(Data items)
((

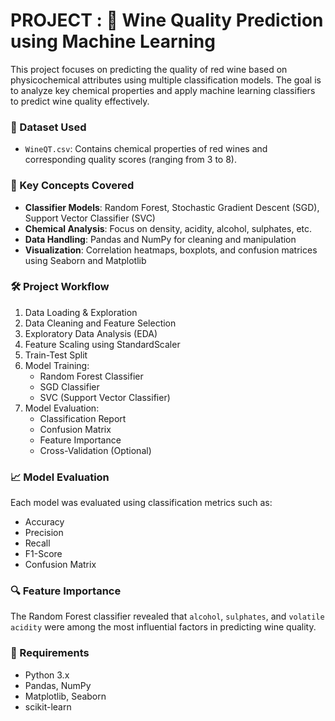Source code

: # PROJECT : 🍷 Wine Quality Prediction using Machine Learning


This project focuses on predicting the quality of red wine based on physicochemical attributes using multiple classification models. The goal is to analyze key chemical properties and apply machine learning classifiers to predict wine quality effectively.

### 📂 Dataset Used

- `WineQT.csv`: Contains chemical properties of red wines and corresponding quality scores (ranging from 3 to 8).


### 📌 Key Concepts Covered

- **Classifier Models**: Random Forest, Stochastic Gradient Descent (SGD), Support Vector Classifier (SVC)
- **Chemical Analysis**: Focus on density, acidity, alcohol, sulphates, etc.
- **Data Handling**: Pandas and NumPy for cleaning and manipulation
- **Visualization**: Correlation heatmaps, boxplots, and confusion matrices using Seaborn and Matplotlib


### 🛠️ Project Workflow

1. Data Loading & Exploration
2. Data Cleaning and Feature Selection
3. Exploratory Data Analysis (EDA)
4. Feature Scaling using StandardScaler
5. Train-Test Split
6. Model Training:
   - Random Forest Classifier
   - SGD Classifier
   - SVC (Support Vector Classifier)
7. Model Evaluation:
   - Classification Report
   - Confusion Matrix
   - Feature Importance
   - Cross-Validation (Optional)



### 📈 Model Evaluation

Each model was evaluated using classification metrics such as:
- Accuracy
- Precision
- Recall
- F1-Score
- Confusion Matrix



### 🔍 Feature Importance

The Random Forest classifier revealed that `alcohol`, `sulphates`, and `volatile acidity` were among the most influential factors in predicting wine quality.



### 📌 Requirements

- Python 3.x
- Pandas, NumPy
- Matplotlib, Seaborn
- scikit-learn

))

TO DO:
Please give back exactly the lines from the first line of the records above through the line containing "### 🛠️ Project Workflow", only those and both included, with the pictures removed.

RESPONSE TO THIS EXERCISE:
Source code

: # PROJECT : 🍷 Wine Quality Prediction using Machine Learning


This project focuses on predicting the quality of red wine based on physicochemical attributes using multiple classification models. The goal is to analyze key chemical properties and apply machine learning classifiers to predict wine quality effectively.

### 📂 Dataset Used

- `WineQT.csv`: Contains chemical properties of red wines and corresponding quality scores (ranging from 3 to 8).


### 📌 Key Concepts Covered

- **Classifier Models**: Random Forest, Stochastic Gradient Descent (SGD), Support Vector Classifier (SVC)
- **Chemical Analysis**: Focus on density, acidity, alcohol, sulphates, etc.
- **Data Handling**: Pandas and NumPy for cleaning and manipulation
- **Visualization**: Correlation heatmaps, boxplots, and confusion matrices using Seaborn and Matplotlib


### 🛠️ Project Workflow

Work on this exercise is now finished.